Source texts of formatted documents:

╭──

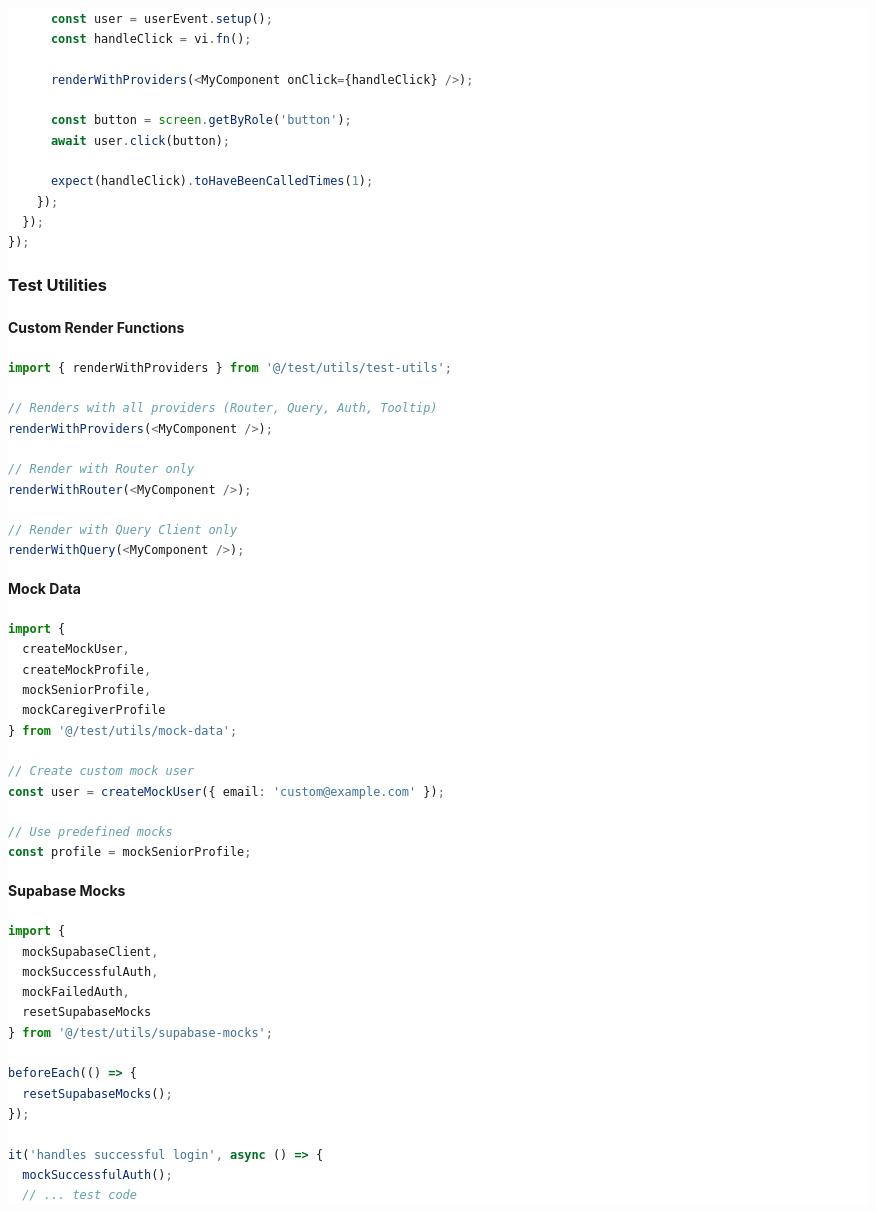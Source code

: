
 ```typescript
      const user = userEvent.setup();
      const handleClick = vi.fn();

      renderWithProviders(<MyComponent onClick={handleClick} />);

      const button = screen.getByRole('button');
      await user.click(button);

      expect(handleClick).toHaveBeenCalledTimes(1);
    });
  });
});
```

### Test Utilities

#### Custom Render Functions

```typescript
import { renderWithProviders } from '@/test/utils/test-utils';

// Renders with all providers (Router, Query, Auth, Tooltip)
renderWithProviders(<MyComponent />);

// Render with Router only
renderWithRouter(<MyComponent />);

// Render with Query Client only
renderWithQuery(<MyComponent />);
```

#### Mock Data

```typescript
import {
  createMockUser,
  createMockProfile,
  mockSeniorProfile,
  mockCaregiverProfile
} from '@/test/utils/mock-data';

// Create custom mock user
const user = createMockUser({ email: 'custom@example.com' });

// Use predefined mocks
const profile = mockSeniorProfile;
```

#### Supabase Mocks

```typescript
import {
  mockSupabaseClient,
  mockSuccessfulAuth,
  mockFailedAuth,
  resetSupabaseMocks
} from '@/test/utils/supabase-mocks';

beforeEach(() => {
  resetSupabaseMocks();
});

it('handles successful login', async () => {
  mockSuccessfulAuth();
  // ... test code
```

╰──
╭──

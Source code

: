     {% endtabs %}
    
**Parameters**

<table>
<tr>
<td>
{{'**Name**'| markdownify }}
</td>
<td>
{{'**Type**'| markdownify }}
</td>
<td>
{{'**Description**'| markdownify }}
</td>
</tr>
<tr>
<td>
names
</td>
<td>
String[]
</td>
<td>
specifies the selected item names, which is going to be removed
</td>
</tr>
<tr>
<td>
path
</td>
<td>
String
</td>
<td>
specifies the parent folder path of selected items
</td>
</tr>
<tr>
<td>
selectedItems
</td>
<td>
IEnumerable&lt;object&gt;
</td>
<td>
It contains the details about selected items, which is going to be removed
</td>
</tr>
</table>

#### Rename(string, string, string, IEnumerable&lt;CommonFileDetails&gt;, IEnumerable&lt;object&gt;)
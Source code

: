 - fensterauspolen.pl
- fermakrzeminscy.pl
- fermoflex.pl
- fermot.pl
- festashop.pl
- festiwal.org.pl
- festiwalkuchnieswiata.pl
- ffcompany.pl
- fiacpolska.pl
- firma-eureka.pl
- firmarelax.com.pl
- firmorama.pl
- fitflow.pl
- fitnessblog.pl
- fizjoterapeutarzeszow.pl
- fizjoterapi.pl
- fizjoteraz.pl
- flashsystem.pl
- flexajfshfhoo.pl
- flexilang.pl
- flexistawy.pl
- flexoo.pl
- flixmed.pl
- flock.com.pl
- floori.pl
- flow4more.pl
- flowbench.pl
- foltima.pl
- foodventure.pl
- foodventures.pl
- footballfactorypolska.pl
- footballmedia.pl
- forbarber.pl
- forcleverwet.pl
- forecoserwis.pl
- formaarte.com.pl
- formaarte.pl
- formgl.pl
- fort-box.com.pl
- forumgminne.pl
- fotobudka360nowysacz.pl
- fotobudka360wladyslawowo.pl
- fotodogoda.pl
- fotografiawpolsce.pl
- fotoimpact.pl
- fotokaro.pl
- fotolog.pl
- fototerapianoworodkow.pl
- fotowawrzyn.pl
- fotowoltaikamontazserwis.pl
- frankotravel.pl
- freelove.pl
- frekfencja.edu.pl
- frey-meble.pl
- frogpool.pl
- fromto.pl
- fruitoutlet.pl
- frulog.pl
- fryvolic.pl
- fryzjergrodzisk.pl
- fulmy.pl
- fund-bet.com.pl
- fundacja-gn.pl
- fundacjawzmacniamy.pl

╰──
╭──

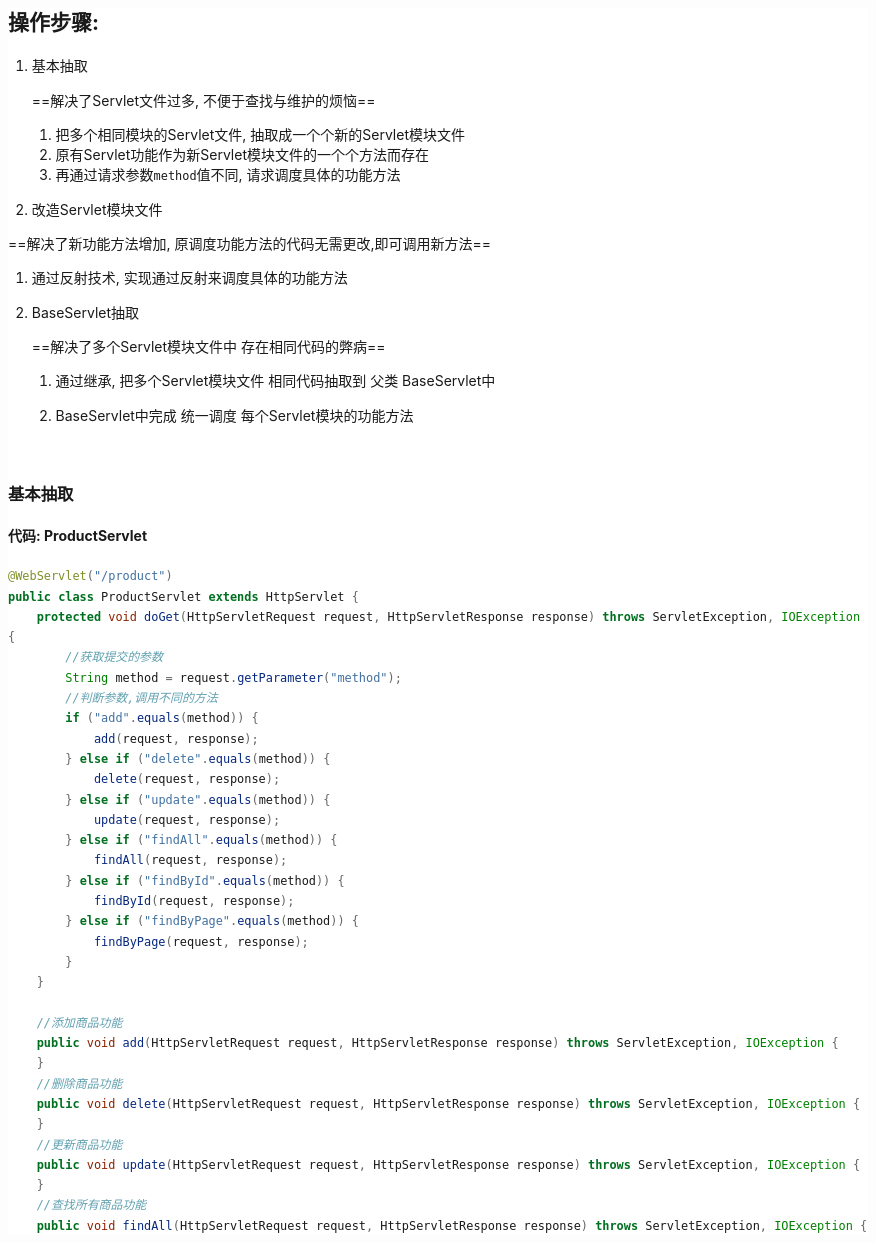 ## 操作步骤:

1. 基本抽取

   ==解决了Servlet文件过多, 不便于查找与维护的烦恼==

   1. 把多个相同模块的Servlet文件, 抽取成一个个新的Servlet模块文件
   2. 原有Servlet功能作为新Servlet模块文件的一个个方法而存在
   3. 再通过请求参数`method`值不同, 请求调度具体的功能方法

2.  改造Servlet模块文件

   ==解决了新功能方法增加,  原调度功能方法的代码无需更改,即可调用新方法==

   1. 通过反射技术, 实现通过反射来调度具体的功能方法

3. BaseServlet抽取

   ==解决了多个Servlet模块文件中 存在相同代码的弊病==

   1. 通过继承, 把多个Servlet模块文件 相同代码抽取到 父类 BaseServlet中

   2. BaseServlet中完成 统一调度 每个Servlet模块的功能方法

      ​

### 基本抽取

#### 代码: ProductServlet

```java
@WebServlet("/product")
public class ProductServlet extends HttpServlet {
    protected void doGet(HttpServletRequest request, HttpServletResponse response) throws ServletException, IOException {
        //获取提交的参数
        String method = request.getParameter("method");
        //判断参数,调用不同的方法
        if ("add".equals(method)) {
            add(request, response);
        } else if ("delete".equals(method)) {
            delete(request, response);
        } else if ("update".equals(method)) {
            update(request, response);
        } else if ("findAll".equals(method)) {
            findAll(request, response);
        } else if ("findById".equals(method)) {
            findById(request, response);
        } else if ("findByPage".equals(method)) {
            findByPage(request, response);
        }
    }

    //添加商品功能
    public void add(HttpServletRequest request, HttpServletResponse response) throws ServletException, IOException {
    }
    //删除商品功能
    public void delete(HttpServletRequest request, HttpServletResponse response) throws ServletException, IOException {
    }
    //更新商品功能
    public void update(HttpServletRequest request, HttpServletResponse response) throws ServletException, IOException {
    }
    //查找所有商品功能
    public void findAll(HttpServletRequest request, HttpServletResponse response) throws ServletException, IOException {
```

╰──

▶ [WHAT YOU ARE ASKED TO DO]: What is needed is every line from the data above that includes the string "utils", copied out.

▶ [SOLUTION TO THIS TASK]:
import { renderWithProviders } from '@/test/utils/test-utils';
} from '@/test/utils/mock-data';
} from '@/test/utils/supabase-mocks';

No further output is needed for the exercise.